> What you will do
Set down, exactly, every line from the top of the listing through the one holding "is a paginated".

+ + +

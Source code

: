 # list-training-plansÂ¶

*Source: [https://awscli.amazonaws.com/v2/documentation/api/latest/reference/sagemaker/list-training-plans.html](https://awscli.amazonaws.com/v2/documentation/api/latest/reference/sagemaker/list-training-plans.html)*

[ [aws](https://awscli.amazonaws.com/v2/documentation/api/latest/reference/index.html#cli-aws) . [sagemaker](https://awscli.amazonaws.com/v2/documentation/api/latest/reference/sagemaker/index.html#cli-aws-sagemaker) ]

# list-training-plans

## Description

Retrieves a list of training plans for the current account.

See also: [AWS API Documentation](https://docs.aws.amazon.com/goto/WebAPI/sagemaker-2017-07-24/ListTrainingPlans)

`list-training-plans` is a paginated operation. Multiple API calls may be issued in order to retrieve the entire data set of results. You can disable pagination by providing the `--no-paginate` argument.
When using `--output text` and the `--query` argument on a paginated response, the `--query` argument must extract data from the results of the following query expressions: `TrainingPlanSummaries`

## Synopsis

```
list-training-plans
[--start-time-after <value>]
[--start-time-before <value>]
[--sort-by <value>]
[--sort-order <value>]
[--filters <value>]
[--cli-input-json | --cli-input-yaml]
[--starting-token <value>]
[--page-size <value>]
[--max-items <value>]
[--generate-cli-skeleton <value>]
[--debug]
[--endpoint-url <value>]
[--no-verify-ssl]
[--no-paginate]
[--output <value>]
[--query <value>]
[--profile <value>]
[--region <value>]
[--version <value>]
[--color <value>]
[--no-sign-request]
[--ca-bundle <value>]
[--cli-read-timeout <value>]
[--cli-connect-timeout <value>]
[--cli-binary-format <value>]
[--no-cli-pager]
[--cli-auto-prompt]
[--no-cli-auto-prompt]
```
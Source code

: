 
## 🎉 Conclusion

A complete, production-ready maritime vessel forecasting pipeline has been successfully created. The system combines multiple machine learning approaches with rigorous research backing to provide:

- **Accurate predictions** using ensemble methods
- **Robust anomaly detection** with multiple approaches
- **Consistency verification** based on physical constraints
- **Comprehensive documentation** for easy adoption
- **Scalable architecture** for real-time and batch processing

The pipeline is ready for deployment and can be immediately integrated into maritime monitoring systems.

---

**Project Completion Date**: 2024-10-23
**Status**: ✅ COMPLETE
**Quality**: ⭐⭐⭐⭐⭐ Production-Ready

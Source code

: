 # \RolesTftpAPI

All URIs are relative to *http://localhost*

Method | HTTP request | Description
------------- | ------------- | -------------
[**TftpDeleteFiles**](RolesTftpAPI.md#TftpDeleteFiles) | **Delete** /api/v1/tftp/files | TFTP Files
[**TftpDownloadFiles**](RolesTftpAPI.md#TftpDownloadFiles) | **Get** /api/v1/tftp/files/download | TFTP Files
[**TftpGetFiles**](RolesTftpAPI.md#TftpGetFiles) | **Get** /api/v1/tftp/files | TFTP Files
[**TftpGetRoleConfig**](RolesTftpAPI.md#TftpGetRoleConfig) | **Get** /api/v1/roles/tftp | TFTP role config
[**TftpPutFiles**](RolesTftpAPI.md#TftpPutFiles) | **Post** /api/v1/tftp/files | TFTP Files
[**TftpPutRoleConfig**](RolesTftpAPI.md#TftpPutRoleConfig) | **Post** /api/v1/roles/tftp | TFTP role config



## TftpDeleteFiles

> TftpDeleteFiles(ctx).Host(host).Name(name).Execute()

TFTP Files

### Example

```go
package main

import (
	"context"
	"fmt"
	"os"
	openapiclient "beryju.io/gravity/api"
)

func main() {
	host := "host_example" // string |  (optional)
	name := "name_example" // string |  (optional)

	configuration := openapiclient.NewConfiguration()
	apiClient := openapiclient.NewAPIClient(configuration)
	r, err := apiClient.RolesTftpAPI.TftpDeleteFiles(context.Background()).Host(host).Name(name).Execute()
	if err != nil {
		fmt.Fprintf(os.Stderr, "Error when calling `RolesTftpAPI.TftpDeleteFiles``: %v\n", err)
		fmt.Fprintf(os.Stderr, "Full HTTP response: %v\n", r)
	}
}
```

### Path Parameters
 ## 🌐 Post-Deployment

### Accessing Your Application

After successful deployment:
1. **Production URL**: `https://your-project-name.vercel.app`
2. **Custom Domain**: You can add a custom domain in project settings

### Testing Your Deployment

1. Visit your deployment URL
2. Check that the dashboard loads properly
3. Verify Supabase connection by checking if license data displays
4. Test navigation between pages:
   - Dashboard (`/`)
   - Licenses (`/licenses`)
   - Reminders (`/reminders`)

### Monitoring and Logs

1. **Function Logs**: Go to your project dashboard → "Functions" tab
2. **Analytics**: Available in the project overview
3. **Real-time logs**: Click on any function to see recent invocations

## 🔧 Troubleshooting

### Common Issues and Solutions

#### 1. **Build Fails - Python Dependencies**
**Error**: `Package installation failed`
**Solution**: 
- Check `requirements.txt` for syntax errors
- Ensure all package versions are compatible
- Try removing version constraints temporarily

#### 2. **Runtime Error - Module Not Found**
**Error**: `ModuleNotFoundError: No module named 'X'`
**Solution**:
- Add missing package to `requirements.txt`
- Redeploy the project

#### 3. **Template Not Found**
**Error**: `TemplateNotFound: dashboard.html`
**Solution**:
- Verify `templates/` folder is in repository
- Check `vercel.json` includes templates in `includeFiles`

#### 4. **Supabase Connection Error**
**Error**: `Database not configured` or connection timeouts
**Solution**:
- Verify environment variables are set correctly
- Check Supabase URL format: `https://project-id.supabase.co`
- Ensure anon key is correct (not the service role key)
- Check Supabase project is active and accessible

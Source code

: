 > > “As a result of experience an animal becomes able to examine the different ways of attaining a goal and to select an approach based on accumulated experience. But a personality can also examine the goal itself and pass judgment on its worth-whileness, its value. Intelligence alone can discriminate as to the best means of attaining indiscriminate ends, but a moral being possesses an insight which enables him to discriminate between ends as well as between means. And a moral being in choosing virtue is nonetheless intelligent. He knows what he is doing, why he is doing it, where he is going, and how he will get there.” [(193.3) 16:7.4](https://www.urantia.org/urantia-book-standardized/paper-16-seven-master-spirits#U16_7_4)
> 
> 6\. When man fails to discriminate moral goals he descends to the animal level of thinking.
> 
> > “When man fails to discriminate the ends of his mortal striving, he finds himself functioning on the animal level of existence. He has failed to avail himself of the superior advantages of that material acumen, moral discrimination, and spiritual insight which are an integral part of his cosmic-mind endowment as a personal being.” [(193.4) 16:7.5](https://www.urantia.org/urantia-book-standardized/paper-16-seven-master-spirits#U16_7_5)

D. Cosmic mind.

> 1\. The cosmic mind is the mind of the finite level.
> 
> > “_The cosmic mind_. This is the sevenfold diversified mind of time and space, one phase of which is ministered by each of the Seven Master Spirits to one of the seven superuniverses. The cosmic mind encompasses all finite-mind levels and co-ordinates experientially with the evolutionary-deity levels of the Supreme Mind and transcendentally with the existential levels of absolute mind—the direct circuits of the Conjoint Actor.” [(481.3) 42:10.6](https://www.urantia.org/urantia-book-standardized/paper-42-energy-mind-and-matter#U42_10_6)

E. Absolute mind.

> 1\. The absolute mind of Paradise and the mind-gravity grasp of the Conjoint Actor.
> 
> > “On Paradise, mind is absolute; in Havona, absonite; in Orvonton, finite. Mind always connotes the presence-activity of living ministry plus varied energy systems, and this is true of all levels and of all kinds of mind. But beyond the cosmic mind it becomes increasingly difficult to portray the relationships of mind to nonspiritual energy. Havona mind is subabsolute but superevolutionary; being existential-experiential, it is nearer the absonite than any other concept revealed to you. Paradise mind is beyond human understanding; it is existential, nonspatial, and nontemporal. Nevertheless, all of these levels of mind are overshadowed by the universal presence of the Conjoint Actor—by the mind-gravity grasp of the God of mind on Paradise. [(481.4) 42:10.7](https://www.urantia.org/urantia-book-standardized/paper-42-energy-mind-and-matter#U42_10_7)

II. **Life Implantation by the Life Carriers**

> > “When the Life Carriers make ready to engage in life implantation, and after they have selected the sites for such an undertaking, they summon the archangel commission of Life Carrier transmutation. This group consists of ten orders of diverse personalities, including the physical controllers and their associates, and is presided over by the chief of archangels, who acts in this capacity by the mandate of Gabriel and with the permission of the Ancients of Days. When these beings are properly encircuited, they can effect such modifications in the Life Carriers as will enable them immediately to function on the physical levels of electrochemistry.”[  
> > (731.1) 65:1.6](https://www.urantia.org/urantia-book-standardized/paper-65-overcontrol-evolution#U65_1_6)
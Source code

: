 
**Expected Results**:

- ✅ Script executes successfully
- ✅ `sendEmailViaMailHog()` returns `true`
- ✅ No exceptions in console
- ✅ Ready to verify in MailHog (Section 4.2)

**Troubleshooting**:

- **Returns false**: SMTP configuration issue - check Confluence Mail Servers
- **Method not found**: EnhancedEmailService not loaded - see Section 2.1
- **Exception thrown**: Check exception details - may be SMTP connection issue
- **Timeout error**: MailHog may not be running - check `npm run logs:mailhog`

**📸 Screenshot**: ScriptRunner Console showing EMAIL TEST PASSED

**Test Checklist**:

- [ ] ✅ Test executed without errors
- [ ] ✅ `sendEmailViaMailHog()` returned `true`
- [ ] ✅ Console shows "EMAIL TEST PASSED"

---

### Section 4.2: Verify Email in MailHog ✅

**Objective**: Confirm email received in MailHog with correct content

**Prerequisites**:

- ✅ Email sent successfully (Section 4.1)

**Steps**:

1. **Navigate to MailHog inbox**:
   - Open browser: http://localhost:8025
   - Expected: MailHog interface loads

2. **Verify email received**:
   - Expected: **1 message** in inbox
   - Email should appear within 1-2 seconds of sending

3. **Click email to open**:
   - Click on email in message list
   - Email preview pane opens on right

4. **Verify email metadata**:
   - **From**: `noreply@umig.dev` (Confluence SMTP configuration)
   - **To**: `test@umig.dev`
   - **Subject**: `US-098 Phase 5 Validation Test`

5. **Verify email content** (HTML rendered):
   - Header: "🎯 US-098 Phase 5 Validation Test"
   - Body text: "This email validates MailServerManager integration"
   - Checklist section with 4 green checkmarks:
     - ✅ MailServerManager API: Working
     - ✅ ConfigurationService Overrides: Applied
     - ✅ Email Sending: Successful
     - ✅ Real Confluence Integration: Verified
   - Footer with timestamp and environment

+ + +

> Output of the exercise
Source code

: # list-training-plansÂ¶

*Source: [https://awscli.amazonaws.com/v2/documentation/api/latest/reference/sagemaker/list-training-plans.html](https://awscli.amazonaws.com/v2/documentation/api/latest/reference/sagemaker/list-training-plans.html)*

[ [aws](https://awscli.amazonaws.com/v2/documentation/api/latest/reference/index.html#cli-aws) . [sagemaker](https://awscli.amazonaws.com/v2/documentation/api/latest/reference/sagemaker/index.html#cli-aws-sagemaker) ]

# list-training-plans

## Description

Retrieves a list of training plans for the current account.

See also: [AWS API Documentation](https://docs.aws.amazon.com/goto/WebAPI/sagemaker-2017-07-24/ListTrainingPlans)

`list-training-plans` is a paginated operation. Multiple API calls may be issued in order to retrieve the entire data set of results. You can disable pagination by providing the `--no-paginate` argument.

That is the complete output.